JESSICA A. R. LOGAN
  • Home
  • Publications
  • Projects
  • Blog

On My Mind

Power Struggles

11/11/2019

3 Comments

 
I've been listening to the excellent podcast "quantitude" with Greg Hancock and Patrick Curran, which if you haven't done yet you should check out. In Episode 2, (Power Struggles). Patrick made the (hyperbolic) statement that all power analysis is useless.  Lest you think I'm exaggerating, his exact quote is: "I think all power analysis is useless." 

I was listening while washing dishes and ran across the house with wet hands to find a pen to write this quote down, because I am a power analysis believer. It's true that it can sometimes be fuzzy, and maybe more effort goes into them than is necessary, but ultimately I believe they are a good tool. I've broken down Greg and Patrick's arguments against a-priori power analysis into three basic parts:

1) Some models are so complex that there is no one pathway that represents the "effect" you need to power

They argue, essentially that if you're running a complex model that Cohen's ideas about what an effect size represents doesn't even really apply. If you have a complex multi-indicator latent factor model, there are too many pathways to consider."Take a simple growth model with five indicators... what is the power of that?? Are you interested in the intercept, the slope, the correlation between the two... "

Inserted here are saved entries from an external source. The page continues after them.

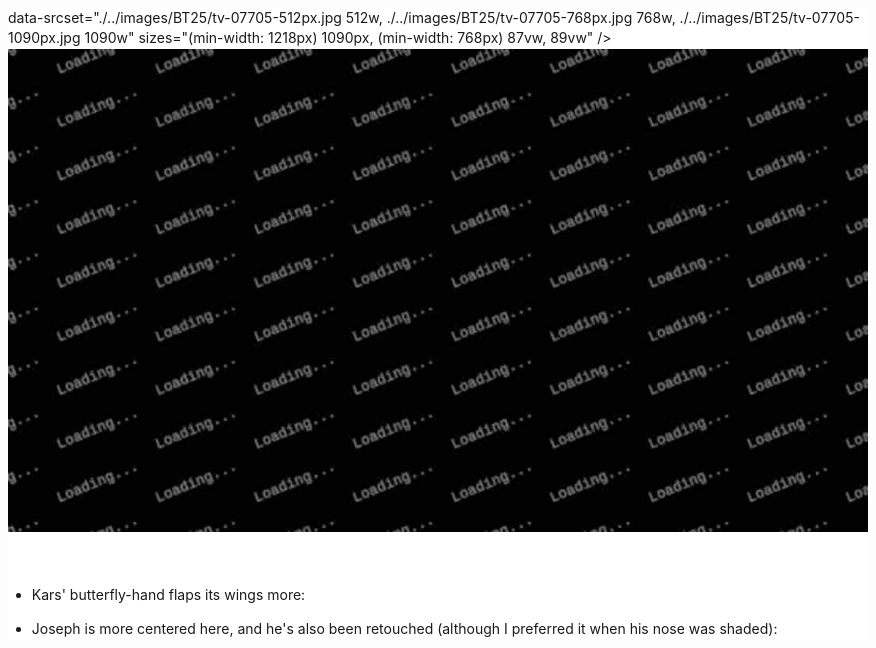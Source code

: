   data-srcset="./../images/BT25/tv-07705-512px.jpg 512w,
  ./../images/BT25/tv-07705-768px.jpg 768w,
  ./../images/BT25/tv-07705-1090px.jpg 1090w"
  sizes="(min-width: 1218px) 1090px,
  (min-width: 768px) 87vw,
  89vw" />
 <img width="100%" height="100%" class="lazyload" src="./../images/loading.jpg"
  data-src="./../images/BT25/bd-07705-1090px.jpg"
  data-srcset="./../images/BT25/bd-07705-512px.jpg 512w,
  ./../images/BT25/bd-07705-768px.jpg 768w,
  ./../images/BT25/bd-07705-1090px.jpg 1090w"
  sizes="(min-width: 1218px) 1090px,
  (min-width: 768px) 87vw,
  89vw" />
</div>

<br>

- Kars' butterfly-hand flaps its wings more:

<video class='lazyload' playsinline nocontrols muted data-autoplay preload='none' loop data-poster='./../images/loadingvideo.jpg'>
  <source src="./../videos/BT25/02 - butterflap.webm" type='video/webm; codecs="vp8, vorbis"'>
  <source src="./../videos/BT25/02 - butterflap.mp4" type='video/mp4; codecs=avc1.42E01E,mp4a.40.2'>
</video>

- Joseph is more centered here, and he's also been retouched (although I preferred it when his nose was shaded):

When I'm running power analyses, I am often planning an analysis with complex, multi-indicator latent factor models, with students nested in classrooms. Sometimes there is a planned missing data design also housed within that latent model. These are extremely complicated. But in the end, my research questions, my hypotheses, can almost all be confirmed or refuted based on the statistical significance of a particular pathway (or pathways). If I can't, then I need to go back and re-state and re-think my question. 
​
2) Power is specific to the analysis you want to run

Yes. This is why the specificity is even more important. Do you want to know if third graders grow in their language skills less than second graders do? Then you need to fit a growth model, and you need to estimate the power you have to detect the pathway that represents that difference. Maybe that's a predictor of the latent slope. You can power for that. Maybe it's a multiple group model, and you'll constrain to see if the slope factor should be forced to be equal across your groups or allowed to vary. You can power for that too. 

I do this with simulations. Where the values of those simulations are seeded by pilot work or other large scale studies that have used the same or similar measures. I use the variance almanac to determine the intra-class correlation due to schools (when that is relevant). I use this delightful article to determine whether my effect sizes are meaningful or important or at all interesting. 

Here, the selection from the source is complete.